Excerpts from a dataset
Segment Open

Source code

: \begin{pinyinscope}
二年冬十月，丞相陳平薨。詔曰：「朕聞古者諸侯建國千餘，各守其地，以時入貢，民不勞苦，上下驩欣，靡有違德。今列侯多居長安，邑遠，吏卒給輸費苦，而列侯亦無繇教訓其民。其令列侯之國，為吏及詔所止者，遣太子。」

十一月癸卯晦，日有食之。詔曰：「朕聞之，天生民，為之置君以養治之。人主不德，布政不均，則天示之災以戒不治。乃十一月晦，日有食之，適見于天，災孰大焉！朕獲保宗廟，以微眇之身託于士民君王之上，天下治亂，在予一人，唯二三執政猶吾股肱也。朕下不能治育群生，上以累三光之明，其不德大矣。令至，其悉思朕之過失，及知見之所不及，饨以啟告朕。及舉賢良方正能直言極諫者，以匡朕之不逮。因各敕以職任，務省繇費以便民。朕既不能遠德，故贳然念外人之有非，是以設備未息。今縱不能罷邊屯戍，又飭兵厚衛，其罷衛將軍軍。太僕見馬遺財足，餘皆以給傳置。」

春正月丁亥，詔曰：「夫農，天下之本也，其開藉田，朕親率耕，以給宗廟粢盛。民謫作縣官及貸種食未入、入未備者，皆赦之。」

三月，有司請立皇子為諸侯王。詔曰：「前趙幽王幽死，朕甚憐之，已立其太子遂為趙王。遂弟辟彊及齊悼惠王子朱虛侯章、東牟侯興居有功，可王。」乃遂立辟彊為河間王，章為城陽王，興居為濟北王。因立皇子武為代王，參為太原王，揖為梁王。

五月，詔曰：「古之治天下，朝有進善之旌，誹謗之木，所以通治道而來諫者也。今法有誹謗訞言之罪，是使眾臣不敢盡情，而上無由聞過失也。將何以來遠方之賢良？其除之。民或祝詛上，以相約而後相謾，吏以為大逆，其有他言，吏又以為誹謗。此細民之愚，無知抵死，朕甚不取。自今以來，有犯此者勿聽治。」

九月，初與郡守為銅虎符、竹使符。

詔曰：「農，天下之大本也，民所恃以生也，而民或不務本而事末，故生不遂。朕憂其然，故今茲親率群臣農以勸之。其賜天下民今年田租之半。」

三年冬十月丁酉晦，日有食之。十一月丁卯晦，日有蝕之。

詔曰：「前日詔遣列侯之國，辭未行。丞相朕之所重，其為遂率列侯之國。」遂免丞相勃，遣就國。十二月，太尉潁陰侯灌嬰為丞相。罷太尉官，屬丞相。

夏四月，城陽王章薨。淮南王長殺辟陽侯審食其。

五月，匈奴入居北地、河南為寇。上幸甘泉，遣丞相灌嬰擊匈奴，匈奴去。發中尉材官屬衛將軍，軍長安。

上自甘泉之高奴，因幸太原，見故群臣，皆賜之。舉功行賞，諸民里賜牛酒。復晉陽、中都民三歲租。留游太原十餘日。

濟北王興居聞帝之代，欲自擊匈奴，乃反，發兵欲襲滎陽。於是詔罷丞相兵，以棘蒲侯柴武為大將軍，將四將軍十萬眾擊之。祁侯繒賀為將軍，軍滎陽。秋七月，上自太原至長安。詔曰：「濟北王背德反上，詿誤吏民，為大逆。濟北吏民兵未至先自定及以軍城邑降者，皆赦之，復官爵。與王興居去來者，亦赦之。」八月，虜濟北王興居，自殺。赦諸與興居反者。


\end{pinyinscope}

Segment Closed

What to produce:
Up to and including the line with "三月，有司請立皇子為諸侯王。", output each line of the entries above exactly, starting from the first.

Solution:
Source code

: \begin{pinyinscope}
二年冬十月，丞相陳平薨。詔曰：「朕聞古者諸侯建國千餘，各守其地，以時入貢，民不勞苦，上下驩欣，靡有違德。今列侯多居長安，邑遠，吏卒給輸費苦，而列侯亦無繇教訓其民。其令列侯之國，為吏及詔所止者，遣太子。」

十一月癸卯晦，日有食之。詔曰：「朕聞之，天生民，為之置君以養治之。人主不德，布政不均，則天示之災以戒不治。乃十一月晦，日有食之，適見于天，災孰大焉！朕獲保宗廟，以微眇之身託于士民君王之上，天下治亂，在予一人，唯二三執政猶吾股肱也。朕下不能治育群生，上以累三光之明，其不德大矣。令至，其悉思朕之過失，及知見之所不及，饨以啟告朕。及舉賢良方正能直言極諫者，以匡朕之不逮。因各敕以職任，務省繇費以便民。朕既不能遠德，故贳然念外人之有非，是以設備未息。今縱不能罷邊屯戍，又飭兵厚衛，其罷衛將軍軍。太僕見馬遺財足，餘皆以給傳置。」

春正月丁亥，詔曰：「夫農，天下之本也，其開藉田，朕親率耕，以給宗廟粢盛。民謫作縣官及貸種食未入、入未備者，皆赦之。」

三月，有司請立皇子為諸侯王。詔曰：「前趙幽王幽死，朕甚憐之，已立其太子遂為趙王。遂弟辟彊及齊悼惠王子朱虛侯章、東牟侯興居有功，可王。」乃遂立辟彊為河間王，章為城陽王，興居為濟北王。因立皇子武為代王，參為太原王，揖為梁王。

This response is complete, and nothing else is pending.